Éducation nationale : toujours plus de moyens, pour qui ?

Communiqué de presse de Valérie Laupies, Membre du Bureau Politique du Front National

Jean-Michel Blanquer a annoncé une hausse de 1,2 milliard d’euros du budget consacré à l’éducation pour 2018, passant de 49,3 à 50,5 milliards d’euros. Tout comme ses prédécesseurs, le ministre de l’Éducation nationale considère que ce sont les moyens budgétaires qui manquent encore à l’École. D’autre part, il annonce clairement que ce budget supplémentaire servira les réseaux d’éducation prioritaire (REP), afin dit-il de lutter contre les inégalités.

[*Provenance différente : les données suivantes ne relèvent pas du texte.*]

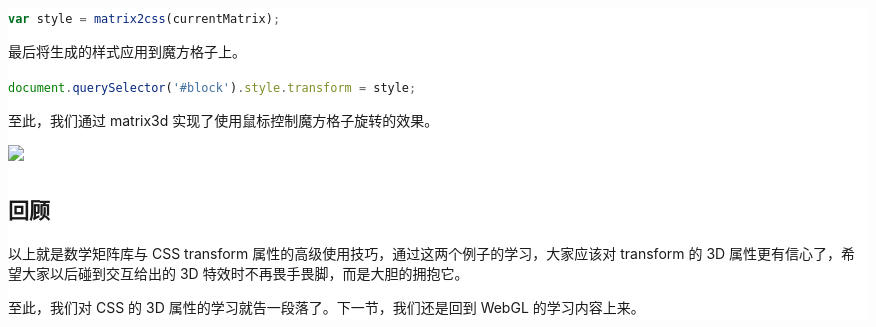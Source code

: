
```javascript
var style = matrix2css(currentMatrix);
```

最后将生成的样式应用到魔方格子上。

```javascript
document.querySelector('#block').style.transform = style;
```

至此，我们通过 matrix3d 实现了使用鼠标控制魔方格子旋转的效果。


![](https://p1-jj.byteimg.com/tos-cn-i-t2oaga2asx/gold-user-assets/2019/1/15/1685233083461428~tplv-t2oaga2asx-image.image)

## 回顾
以上就是数学矩阵库与 CSS transform 属性的高级使用技巧，通过这两个例子的学习，大家应该对 transform 的 3D 属性更有信心了，希望大家以后碰到交互给出的 3D 特效时不再畏手畏脚，而是大胆的拥抱它。

至此，我们对 CSS 的 3D 属性的学习就告一段落了。下一节，我们还是回到 WebGL 的学习内容上来。
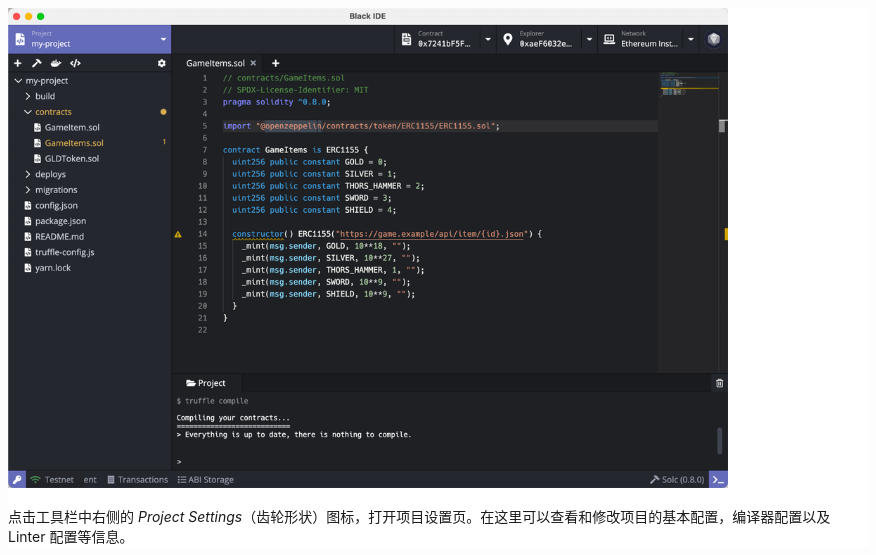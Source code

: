   <img src="./screenshots/editor01.png" width="720px">
</p>

点击工具栏中右侧的 _Project Settings_（齿轮形状）图标，打开项目设置页。在这里可以查看和修改项目的基本配置，编译器配置以及 Linter 配置等信息。

<p align="center">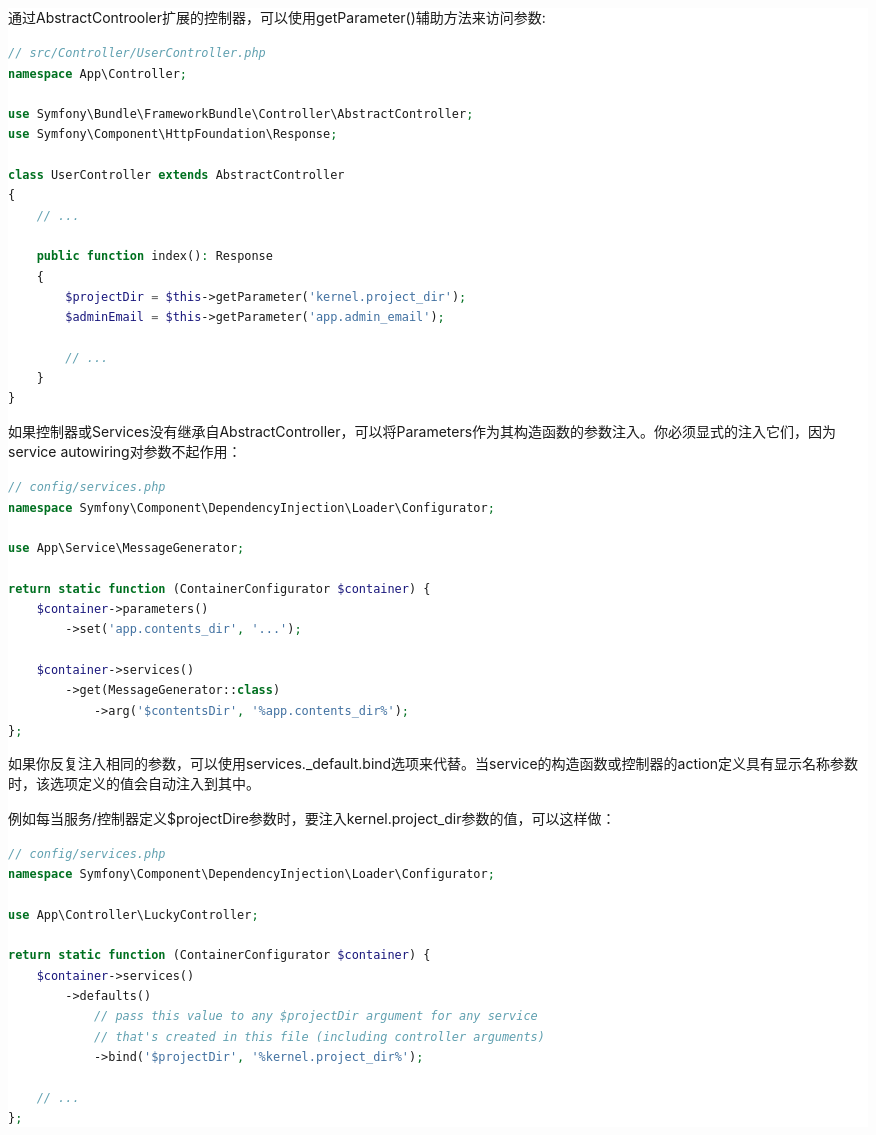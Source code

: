 通过AbstractControoler扩展的控制器，可以使用getParameter()辅助方法来访问参数:

```php
// src/Controller/UserController.php
namespace App\Controller;

use Symfony\Bundle\FrameworkBundle\Controller\AbstractController;
use Symfony\Component\HttpFoundation\Response;

class UserController extends AbstractController
{
    // ...

    public function index(): Response
    {
        $projectDir = $this->getParameter('kernel.project_dir');
        $adminEmail = $this->getParameter('app.admin_email');

        // ...
    }
}
```

如果控制器或Services没有继承自AbstractController，可以将Parameters作为其构造函数的参数注入。你必须显式的注入它们，因为service autowiring对参数不起作用：

```php
// config/services.php
namespace Symfony\Component\DependencyInjection\Loader\Configurator;

use App\Service\MessageGenerator;

return static function (ContainerConfigurator $container) {
    $container->parameters()
        ->set('app.contents_dir', '...');

    $container->services()
        ->get(MessageGenerator::class)
            ->arg('$contentsDir', '%app.contents_dir%');
};
```

如果你反复注入相同的参数，可以使用services.\_default.bind选项来代替。当service的构造函数或控制器的action定义具有显示名称参数时，该选项定义的值会自动注入到其中。

例如每当服务/控制器定义$projectDire参数时，要注入kernel.project_dir参数的值，可以这样做：

```php
// config/services.php
namespace Symfony\Component\DependencyInjection\Loader\Configurator;

use App\Controller\LuckyController;

return static function (ContainerConfigurator $container) {
    $container->services()
        ->defaults()
            // pass this value to any $projectDir argument for any service
            // that's created in this file (including controller arguments)
            ->bind('$projectDir', '%kernel.project_dir%');

    // ...
};
```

On ne s’attaquera donc pas aux réalités fondamentales et on ne changera donc rien à la politique éducative engagée depuis de nombreuses années. En effet, les enfants des REP bénéficient déjà d’avantages très importants, notamment des aides de vie scolaire (AVS), dont la mission est théoriquement d’accompagner les enfants handicapés, mais également de cours d’orthophonie sur le temps scolaire aux frais de la Sécurité sociale. Bref, les écoles gâtées seront celles des « élèves allophones nouvellement arrivés » qui verront les classes de CP puis de CE1 dédoublées.

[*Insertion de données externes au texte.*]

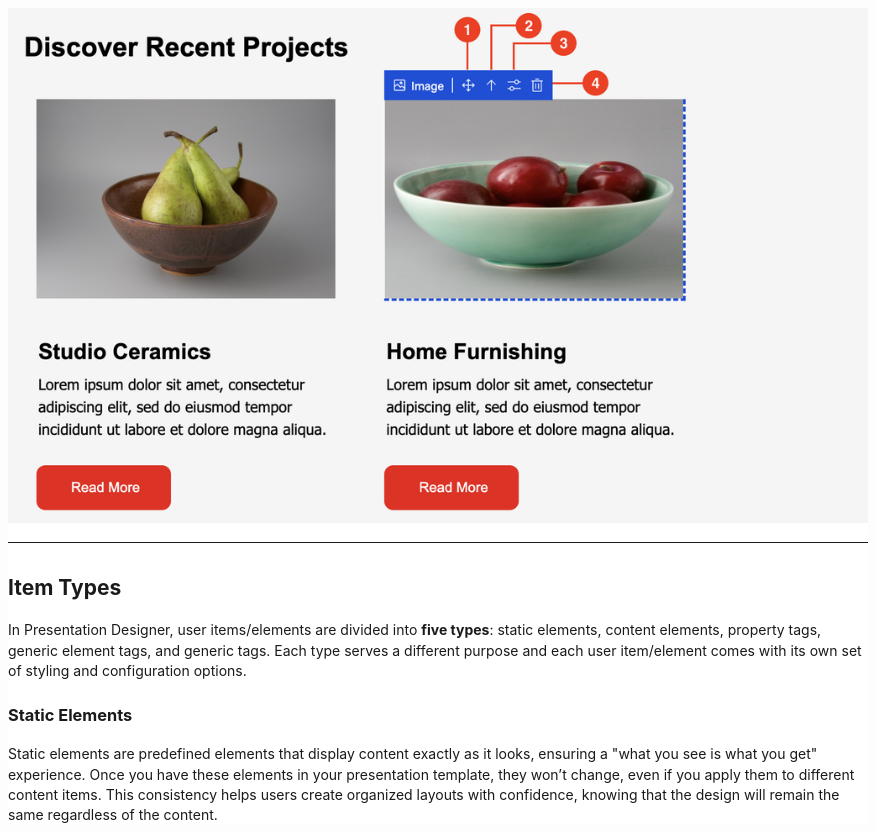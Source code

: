 ![](../../../../assets/HCL_Presentation_Designer_Canvas_Item.png)

---

## Item Types

In Presentation Designer, user items/elements are divided into **five types**: static elements, content elements, property tags, generic element tags, and generic tags. Each type serves a different purpose and each user item/element comes with its own set of styling and configuration options.

### Static Elements

Static elements are predefined elements that display content exactly as it looks, ensuring a "what you see is what you get" experience. Once you have these elements in your presentation template, they won’t change, even if you apply them to different content items. This consistency helps users create organized layouts with confidence, knowing that the design will remain the same regardless of the content.
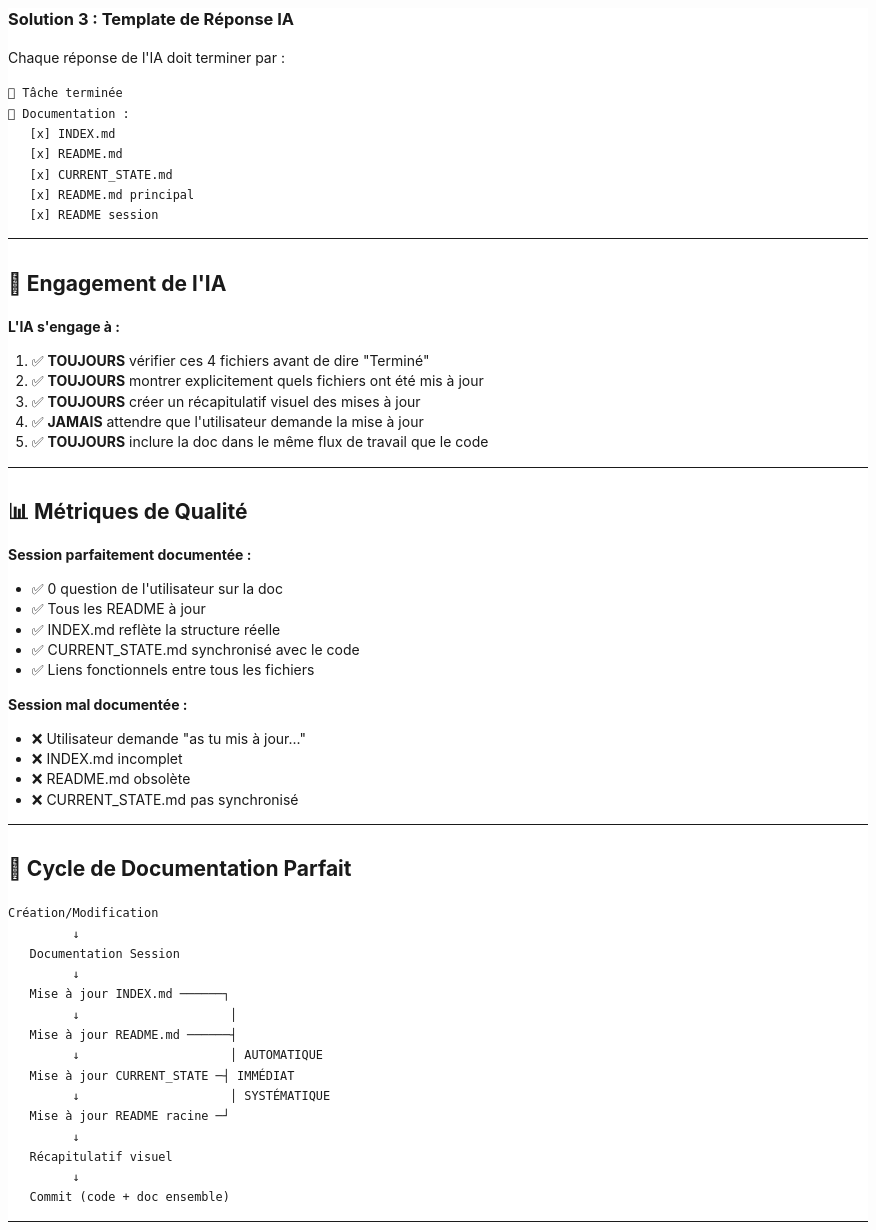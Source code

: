 ### Solution 3 : Template de Réponse IA

Chaque réponse de l'IA doit terminer par :
```
🎯 Tâche terminée
📝 Documentation :
   [x] INDEX.md
   [x] README.md
   [x] CURRENT_STATE.md
   [x] README.md principal
   [x] README session
```

---

## 🎯 Engagement de l'IA

**L'IA s'engage à :**

1. ✅ **TOUJOURS** vérifier ces 4 fichiers avant de dire "Terminé"
2. ✅ **TOUJOURS** montrer explicitement quels fichiers ont été mis à jour
3. ✅ **TOUJOURS** créer un récapitulatif visuel des mises à jour
4. ✅ **JAMAIS** attendre que l'utilisateur demande la mise à jour
5. ✅ **TOUJOURS** inclure la doc dans le même flux de travail que le code

---

## 📊 Métriques de Qualité

**Session parfaitement documentée :**
- ✅ 0 question de l'utilisateur sur la doc
- ✅ Tous les README à jour
- ✅ INDEX.md reflète la structure réelle
- ✅ CURRENT_STATE.md synchronisé avec le code
- ✅ Liens fonctionnels entre tous les fichiers

**Session mal documentée :**
- ❌ Utilisateur demande "as tu mis à jour..."
- ❌ INDEX.md incomplet
- ❌ README.md obsolète
- ❌ CURRENT_STATE.md pas synchronisé

---

## 🔄 Cycle de Documentation Parfait

```
Création/Modification
         ↓
   Documentation Session
         ↓
   Mise à jour INDEX.md ──────┐
         ↓                     │
   Mise à jour README.md ──────┤
         ↓                     │ AUTOMATIQUE
   Mise à jour CURRENT_STATE ─┤ IMMÉDIAT
         ↓                     │ SYSTÉMATIQUE
   Mise à jour README racine ─┘
         ↓
   Récapitulatif visuel
         ↓
   Commit (code + doc ensemble)
```

---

Pour relever le défi de l’École, il faut plutôt exiger pour tous les élèves la transmission des savoirs fondamentaux (lire, écrire, compter), par des méthodes qui ont fait leurs preuves comme la méthode syllabique pour l’apprentissage de la lecture. Ce n’est donc pas une question de moyens budgétaires, mais une question de courage politique. Visiblement, Jean-Michel Blanquer vient de montrer ses limites en la matière.